As one union staffer told me: “What they seem to have missed is that the way to reach blacks, Latinos, and women is the same way you reach the white working class: progressive economics, and knock on their doors. And guess what? The allegedly ‘racist’ and ‘sexist’ white working class is cool with a multicultural coalition as long as you give them the progressive economics. On the other hand, it turns out that downplaying the progressive economics loses everyone except the skillled professionals.”

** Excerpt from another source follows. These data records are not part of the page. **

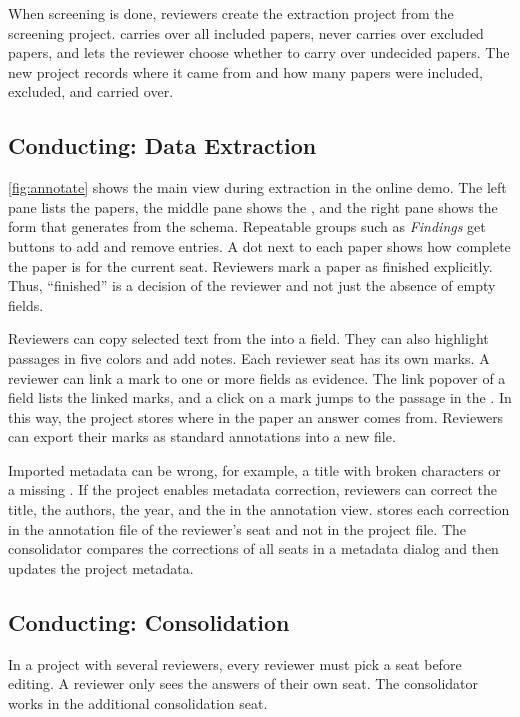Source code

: When screening is done, reviewers create the extraction project from the screening project.
\SaiLoR carries over all included papers, never carries over excluded papers, and lets the reviewer choose whether to carry over undecided papers.
The new project records where it came from and how many papers were included, excluded, and carried over.

\subsection{Conducting: Data Extraction}\label{sec:tool-extraction}

\autoref{fig:annotate} shows the main view during extraction in the online demo.
The left pane lists the papers, the middle pane shows the \PDF, and the right pane shows the form that \SaiLoR generates from the schema.
Repeatable groups such as \emph{Findings} get buttons to add and remove entries.
A dot next to each paper shows how complete the paper is for the current seat.
Reviewers mark a paper as finished explicitly.
Thus, \enquote{finished} is a decision of the reviewer and not just the absence of empty fields.

Reviewers can copy selected text from the \PDF into a field.
They can also highlight passages in five colors and add notes.
Each reviewer seat has its own marks.
A reviewer can link a mark to one or more fields as evidence.
The link popover of a field lists the linked marks, and a click on a mark jumps to the passage in the \PDF.
In this way, the project stores where in the paper an answer comes from.
Reviewers can export their marks as standard \PDF annotations into a new \PDF file.

Imported metadata can be wrong, for example, a title with broken characters or a missing \DOI.
If the project enables metadata correction, reviewers can correct the title, the authors, the year, and the \DOI in the annotation view.
\SaiLoR stores each correction in the annotation file of the reviewer's seat and not in the project file.
The consolidator compares the corrections of all seats in a metadata dialog and then updates the project metadata.

\subsection{Conducting: Consolidation}\label{sec:tool-consolidation}

In a project with several reviewers, every reviewer must pick a seat before editing.
A reviewer only sees the answers of their own seat.
The consolidator works in the additional consolidation seat.

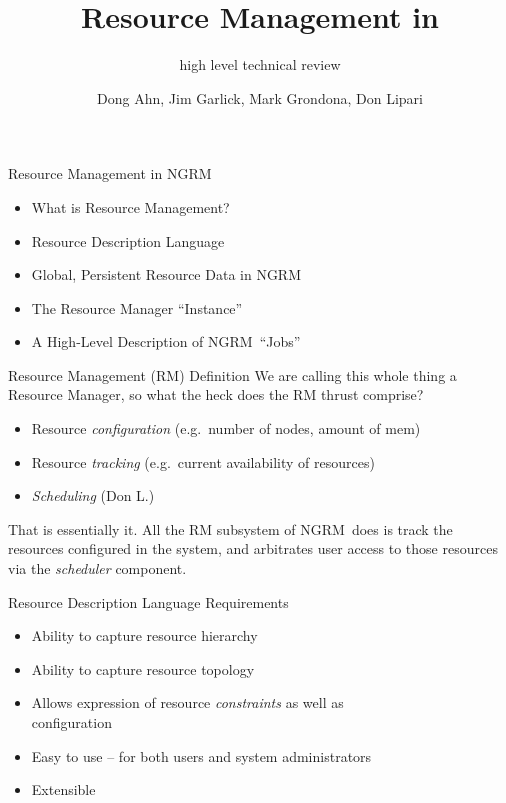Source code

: \documentclass[default,pdf,colorBG,slideColor]{prosper}
\title{Resource Management in \ngrm}
\subtitle{{\small high level technical review}}
\author{Dong Ahn, Jim Garlick, Mark Grondona, Don Lipari}
\newcommand{\ngrm}{NGRM}
\begin{document}
\maketitle
\begin{slide}{Resource Management in \ngrm}
\begin{itemize}
 \item What is Resource Management?
 \item Resource Description Language
 \item Global, Persistent Resource Data in \ngrm
 \item The Resource Manager ``Instance''
 \item A High-Level Description of \ngrm\ ``Jobs''
\end{itemize}

\end{slide}
\begin{slide}{Resource Management (RM) Definition}
We are calling this whole thing a Resource Manager, so what the
heck does the RM thrust comprise?
\begin{itemize}
 \item Resource \emph{configuration} (e.g.\ number of nodes, amount of mem)
 \item Resource \emph{tracking} (e.g.\ current availability of resources)
 \item \emph{Scheduling} (Don L.)
\end{itemize}
That is essentially it. All the RM subsystem of \ngrm\ does is track
the resources configured in the system, and arbitrates user access to
those resources via the \emph{scheduler} component.
\end{slide}
\begin{slide}{Resource Description Language}
{\centering Requirements}
 \begin{itemize}
   \item Ability to capture resource hierarchy
   \item Ability to capture resource topology
   \item {Allows expression of resource \emph{constraints} as well as\\
         configuration}
   \item Easy to use -- for both users and system administrators
   \item Extensible
 \end{itemize}
\end{slide}
\end{document}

Connected to the theory of the new emerging majority and its distorting effect on the GOTV effort was the recently revealed “Pied Piper” strategy, in which the Clinton campaign and Democratic National Committee deliberately sought to boost Trump’s profile. A memo attached to a hacked email from April 2015 cited Trump as a possible candidate who the Clinton campaign wanted the mainstream media to elevate, mistakenly believing he would be easy to beat.
Few personify this arrogance-breeds-ignorance-breeds-incompetence concatenation better than John Podesta, chair of Clinton’s campaign. Podesta blames Russia for hacking his emails. That may or may not be what happened; the CIA, NSA, and Defense Intelligence Agency have not corroborated the claim.
But what we do know, thanks to digital forensics of the hacked emails, is that Podesta clicked twice on a not-so-sophisticated fishing email asking for his password. We also know from the same emails that John Podesta lost his cellphone in a taxi on January 19, 2015; and that his password was “p@ssword.”
With leadership like that, the rest makes sense.
A point for the Left in all this: the DNC’s ideas are not only bad because they don’t advocate the social-democratic redistribution we would like to see — they are also bad because they don’t work at a purely technical level.
Their arrogance and contempt for the working class produced a flawed political theory, which in turn produced a bad strategy, which in turn produced a tactically inept ground game.
Too busy congratulating themselves and concurring with each other, the Clintonites couldn’t even get the rudiments of the campaign correct.